2015-07-20 14:54:00

Egitto. Sinai "caldo", l'Is punta al controllo dell'area


Le ultime violenze registrate ieri nel Sinai – quasi una sessantina di morti tra le fila dei militanti dell’Is dopo un attacco dell’esercito regolare – tengono in costante apprensione l’Egitto, impegnato da due anni a fronteggiare i tentativi di espansione dei jihadisti nell’area. Emanuela Campanile ne ha parlato con Stefano Torelli, esperto dell’area del Mediterraneo e di Medio Oriente dell’Ispi, Istituto per gli studi di politica internazionale (Ispi):

R. – Isis e movimenti jihadisti affiliati all’Isis stanno in realtà dimostrando di volere attuare una vera e propria escalation soprattutto in Egitto. Dall’estate del 2013, con la repressione che il nuovo governo ha attuato, e sta attuando, contro la Fratellanza musulmana – e in realtà anche contro le altre opposizioni, altre forme di dissenso – si è creata una situazione di scontro interno molto forte. In questo contesto, sono emerse forze jihadiste legate allo Stato islamico e questo complica un po’ il quadro, perché l’emergere del terrorismo in Egitto, come non era dall’inizio degli anni Novanta, rischia comunque di destabilizzare questa situazione che con al Sisi in parte si è stabilizzata anche se a duro pezzo, cioè con la repressione  sostanziale  di tutte le forme di opposizione. Quindi, questa a mio avviso è una politica molto rischiosa da parte del governo egiziano.

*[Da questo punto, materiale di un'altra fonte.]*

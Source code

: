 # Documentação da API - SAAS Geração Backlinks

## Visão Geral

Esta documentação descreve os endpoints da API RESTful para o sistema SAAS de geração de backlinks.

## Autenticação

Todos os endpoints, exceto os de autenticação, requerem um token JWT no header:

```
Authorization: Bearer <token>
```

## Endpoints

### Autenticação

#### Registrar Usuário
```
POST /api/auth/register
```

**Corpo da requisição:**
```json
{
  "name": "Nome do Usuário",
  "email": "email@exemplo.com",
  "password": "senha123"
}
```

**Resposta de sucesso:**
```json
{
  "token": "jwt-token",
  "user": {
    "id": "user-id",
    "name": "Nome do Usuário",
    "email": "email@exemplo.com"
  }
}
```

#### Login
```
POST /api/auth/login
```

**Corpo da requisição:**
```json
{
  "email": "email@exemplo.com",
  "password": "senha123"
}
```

D. – Che cosa succederebbe se l’Egitto venisse completamente piegato?

R. – Sicuramente, un elemento che favorisce l’emergere del califfato è la politica che al Sisi sta seguendo nei confronti di quell’ala islamica moderata rappresentata dalla Fratellanza musulmana e fino a prova contraria non ci sono evidenze che sia collegata alle forze jihadiste. Cosa succede? Da un lato, la Fratellanza musulmana repressa o alcuni movimenti di questa potrebbero – e in parte probabilmente stanno già –radicalizzarsi sempre di più e sposare in parte, magari anche soltanto per ragioni tattiche, se vogliamo, la causa dello Stato islamico. D’altro canto, le azioni dello Stato islamico in Egitto permettono ad al Sisi di continuare la repressione anche contro la Fratellanza musulmana accusandola di essere collusa o connivente con il jihadismo. Questa è una situazione esplosiva sostanzialmente. L’unica strada che penso si possa perseguire è quella di un dialogo, di una riappacificazione con quegli elementi moderati della Fratellanza musulmana per far sì che questa parte di espressione politica egiziana – che comunque è notevole dal punto di vista numerico – non cada completamente nelle mani dell’Isis, ma possa essere coinvolta nuovamente in un processo politico inclusivo, che sia teso a evitare che queste forme di radicalismo possano crescere sempre di più.

D. – Si può parlare di una corsa contro il tempo?

R. – Sì, perché stiamo vedendo che con il passare dei mesi la situazione sembra peggiorare dal punto di vista della sicurezza. Quindi, probabilmente un approccio soltanto basato sulla risposta militare e sulla repressione del dissenso evidentemente non può bastare, non è sufficiente per sconfiggere le cause profonde del terrorismo in Egitto.